**PROBLEM TO WORK ON:** Below are some records; copy each line in them that contains "tabulek".

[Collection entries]

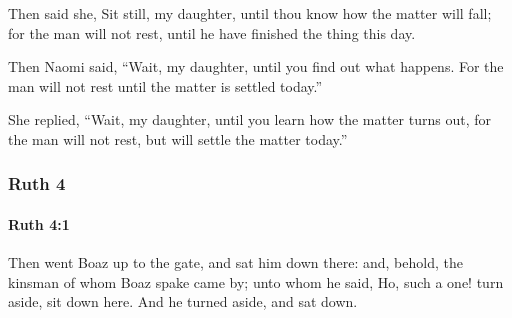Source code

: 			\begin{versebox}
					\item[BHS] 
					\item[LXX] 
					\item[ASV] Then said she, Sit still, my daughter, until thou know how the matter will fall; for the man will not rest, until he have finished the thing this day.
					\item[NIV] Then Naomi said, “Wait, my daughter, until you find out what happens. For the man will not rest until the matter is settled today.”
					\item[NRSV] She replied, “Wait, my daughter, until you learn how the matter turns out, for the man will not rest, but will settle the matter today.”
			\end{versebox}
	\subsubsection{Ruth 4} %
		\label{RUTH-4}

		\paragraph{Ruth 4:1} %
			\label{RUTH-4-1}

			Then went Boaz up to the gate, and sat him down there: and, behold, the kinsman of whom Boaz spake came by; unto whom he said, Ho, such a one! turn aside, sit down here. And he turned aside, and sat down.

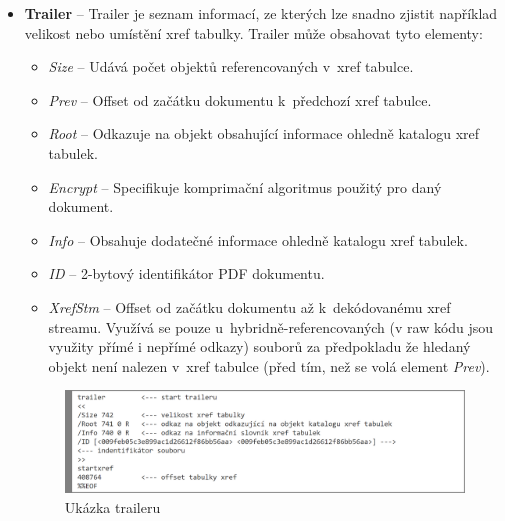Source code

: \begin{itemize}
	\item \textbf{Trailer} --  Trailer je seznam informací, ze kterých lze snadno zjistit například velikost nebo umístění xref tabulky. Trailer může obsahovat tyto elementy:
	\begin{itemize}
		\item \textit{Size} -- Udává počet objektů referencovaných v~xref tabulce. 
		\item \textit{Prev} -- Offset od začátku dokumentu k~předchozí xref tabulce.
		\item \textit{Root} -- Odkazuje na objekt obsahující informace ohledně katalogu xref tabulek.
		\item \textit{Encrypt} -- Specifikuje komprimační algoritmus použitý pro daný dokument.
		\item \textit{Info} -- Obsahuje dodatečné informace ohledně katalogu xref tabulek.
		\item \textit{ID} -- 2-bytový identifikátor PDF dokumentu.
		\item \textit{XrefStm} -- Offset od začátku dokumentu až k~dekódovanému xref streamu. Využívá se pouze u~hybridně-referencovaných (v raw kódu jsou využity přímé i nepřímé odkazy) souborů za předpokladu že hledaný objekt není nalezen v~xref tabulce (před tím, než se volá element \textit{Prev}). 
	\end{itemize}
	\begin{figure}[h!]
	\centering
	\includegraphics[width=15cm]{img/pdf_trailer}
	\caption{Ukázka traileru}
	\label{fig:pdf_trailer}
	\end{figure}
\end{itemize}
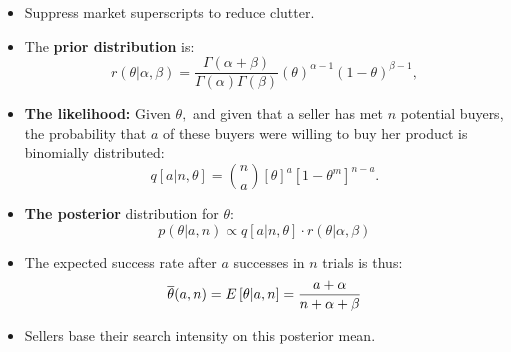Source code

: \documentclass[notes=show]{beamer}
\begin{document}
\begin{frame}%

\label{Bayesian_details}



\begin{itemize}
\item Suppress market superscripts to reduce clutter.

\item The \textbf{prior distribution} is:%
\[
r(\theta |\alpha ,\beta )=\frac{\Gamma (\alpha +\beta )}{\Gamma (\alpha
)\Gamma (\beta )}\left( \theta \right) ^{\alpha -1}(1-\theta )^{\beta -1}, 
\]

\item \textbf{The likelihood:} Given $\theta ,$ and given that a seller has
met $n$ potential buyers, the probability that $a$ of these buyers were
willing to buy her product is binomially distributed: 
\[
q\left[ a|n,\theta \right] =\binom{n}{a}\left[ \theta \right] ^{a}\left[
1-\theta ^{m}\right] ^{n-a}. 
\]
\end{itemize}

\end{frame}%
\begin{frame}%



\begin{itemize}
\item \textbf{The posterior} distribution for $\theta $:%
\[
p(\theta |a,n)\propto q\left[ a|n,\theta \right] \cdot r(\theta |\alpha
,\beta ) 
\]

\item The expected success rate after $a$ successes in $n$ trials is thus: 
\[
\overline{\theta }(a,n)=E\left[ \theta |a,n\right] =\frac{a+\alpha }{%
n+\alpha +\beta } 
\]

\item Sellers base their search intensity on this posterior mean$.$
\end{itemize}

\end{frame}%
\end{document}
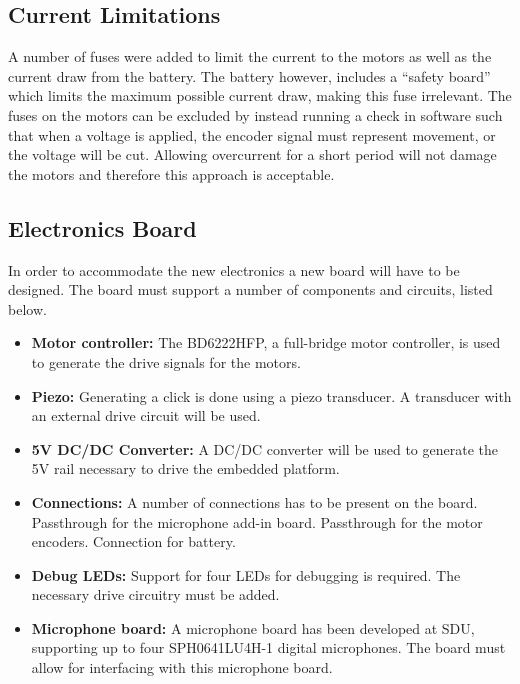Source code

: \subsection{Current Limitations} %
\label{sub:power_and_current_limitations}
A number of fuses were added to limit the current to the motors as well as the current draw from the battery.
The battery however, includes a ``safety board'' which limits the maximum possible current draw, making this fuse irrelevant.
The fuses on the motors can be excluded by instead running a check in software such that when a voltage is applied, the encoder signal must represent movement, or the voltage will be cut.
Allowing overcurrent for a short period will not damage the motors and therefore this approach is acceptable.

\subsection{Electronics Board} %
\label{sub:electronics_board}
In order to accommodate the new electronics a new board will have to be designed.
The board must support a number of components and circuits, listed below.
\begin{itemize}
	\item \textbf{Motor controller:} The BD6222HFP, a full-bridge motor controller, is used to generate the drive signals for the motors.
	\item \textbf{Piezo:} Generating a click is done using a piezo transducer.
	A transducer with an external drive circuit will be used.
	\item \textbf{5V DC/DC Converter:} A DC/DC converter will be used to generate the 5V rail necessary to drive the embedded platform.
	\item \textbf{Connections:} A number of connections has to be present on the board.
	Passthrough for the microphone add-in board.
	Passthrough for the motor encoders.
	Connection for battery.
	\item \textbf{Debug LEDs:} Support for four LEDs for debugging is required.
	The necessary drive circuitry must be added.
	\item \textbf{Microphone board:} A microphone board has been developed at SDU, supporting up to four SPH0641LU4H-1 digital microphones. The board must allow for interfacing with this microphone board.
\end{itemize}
--
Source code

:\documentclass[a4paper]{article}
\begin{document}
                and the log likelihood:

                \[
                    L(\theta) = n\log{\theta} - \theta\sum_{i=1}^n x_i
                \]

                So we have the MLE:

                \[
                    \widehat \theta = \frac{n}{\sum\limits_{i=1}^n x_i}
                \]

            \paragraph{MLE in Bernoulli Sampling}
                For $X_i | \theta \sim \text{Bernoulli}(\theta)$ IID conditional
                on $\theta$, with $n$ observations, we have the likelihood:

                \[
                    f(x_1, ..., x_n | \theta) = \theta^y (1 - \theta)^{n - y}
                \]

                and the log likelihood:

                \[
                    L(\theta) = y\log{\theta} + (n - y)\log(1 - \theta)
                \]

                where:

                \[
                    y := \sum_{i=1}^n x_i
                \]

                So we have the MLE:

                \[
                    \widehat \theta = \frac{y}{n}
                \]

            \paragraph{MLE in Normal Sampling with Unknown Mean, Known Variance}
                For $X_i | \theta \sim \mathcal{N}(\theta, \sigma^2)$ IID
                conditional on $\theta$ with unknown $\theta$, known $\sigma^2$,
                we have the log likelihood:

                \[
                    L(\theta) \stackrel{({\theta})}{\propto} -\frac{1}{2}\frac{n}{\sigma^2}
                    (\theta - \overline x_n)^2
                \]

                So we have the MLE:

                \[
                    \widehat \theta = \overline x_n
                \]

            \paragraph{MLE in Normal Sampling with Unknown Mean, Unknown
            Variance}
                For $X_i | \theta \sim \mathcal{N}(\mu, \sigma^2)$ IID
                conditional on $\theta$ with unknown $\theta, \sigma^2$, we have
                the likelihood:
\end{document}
--
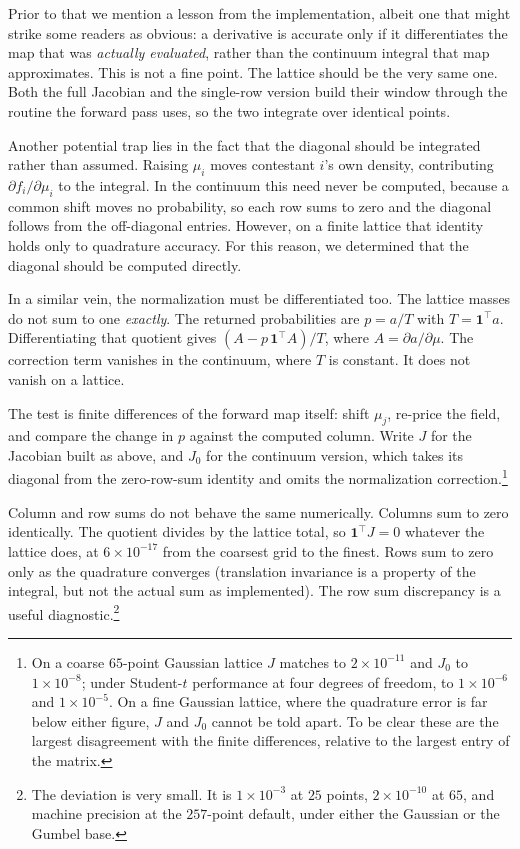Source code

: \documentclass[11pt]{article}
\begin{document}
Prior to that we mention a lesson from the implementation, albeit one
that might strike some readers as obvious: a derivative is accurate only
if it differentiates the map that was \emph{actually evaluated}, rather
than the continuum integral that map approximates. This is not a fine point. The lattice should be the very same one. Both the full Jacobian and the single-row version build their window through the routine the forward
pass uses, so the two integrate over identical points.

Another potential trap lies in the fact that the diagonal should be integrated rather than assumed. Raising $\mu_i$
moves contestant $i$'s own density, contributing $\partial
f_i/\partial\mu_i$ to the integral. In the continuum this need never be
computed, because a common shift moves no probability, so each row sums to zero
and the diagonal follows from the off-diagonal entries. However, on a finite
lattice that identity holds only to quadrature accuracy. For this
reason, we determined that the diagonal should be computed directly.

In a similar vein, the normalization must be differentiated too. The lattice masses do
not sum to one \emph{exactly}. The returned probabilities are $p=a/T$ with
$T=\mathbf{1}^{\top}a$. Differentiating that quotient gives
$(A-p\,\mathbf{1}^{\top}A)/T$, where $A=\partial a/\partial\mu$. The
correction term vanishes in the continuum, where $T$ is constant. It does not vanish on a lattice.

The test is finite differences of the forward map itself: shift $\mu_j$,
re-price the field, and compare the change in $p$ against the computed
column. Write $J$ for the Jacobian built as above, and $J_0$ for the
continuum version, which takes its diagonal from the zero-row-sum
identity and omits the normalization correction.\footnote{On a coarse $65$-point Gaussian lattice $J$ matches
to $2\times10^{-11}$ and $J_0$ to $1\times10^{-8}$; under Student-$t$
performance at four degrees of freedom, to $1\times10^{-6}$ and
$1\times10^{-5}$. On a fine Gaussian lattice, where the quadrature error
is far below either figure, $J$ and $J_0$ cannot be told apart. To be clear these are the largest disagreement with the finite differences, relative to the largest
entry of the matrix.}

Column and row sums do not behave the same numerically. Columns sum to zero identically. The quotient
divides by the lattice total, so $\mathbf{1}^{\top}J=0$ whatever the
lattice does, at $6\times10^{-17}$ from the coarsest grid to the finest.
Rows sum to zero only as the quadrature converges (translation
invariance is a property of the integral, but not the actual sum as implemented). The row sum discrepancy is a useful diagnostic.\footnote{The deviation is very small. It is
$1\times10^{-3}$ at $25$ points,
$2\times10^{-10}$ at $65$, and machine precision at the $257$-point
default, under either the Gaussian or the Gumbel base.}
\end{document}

**SOLUTION:**
		\item \textit{Root} -- Odkazuje na objekt obsahující informace ohledně katalogu xref tabulek.
		\item \textit{Info} -- Obsahuje dodatečné informace ohledně katalogu xref tabulek.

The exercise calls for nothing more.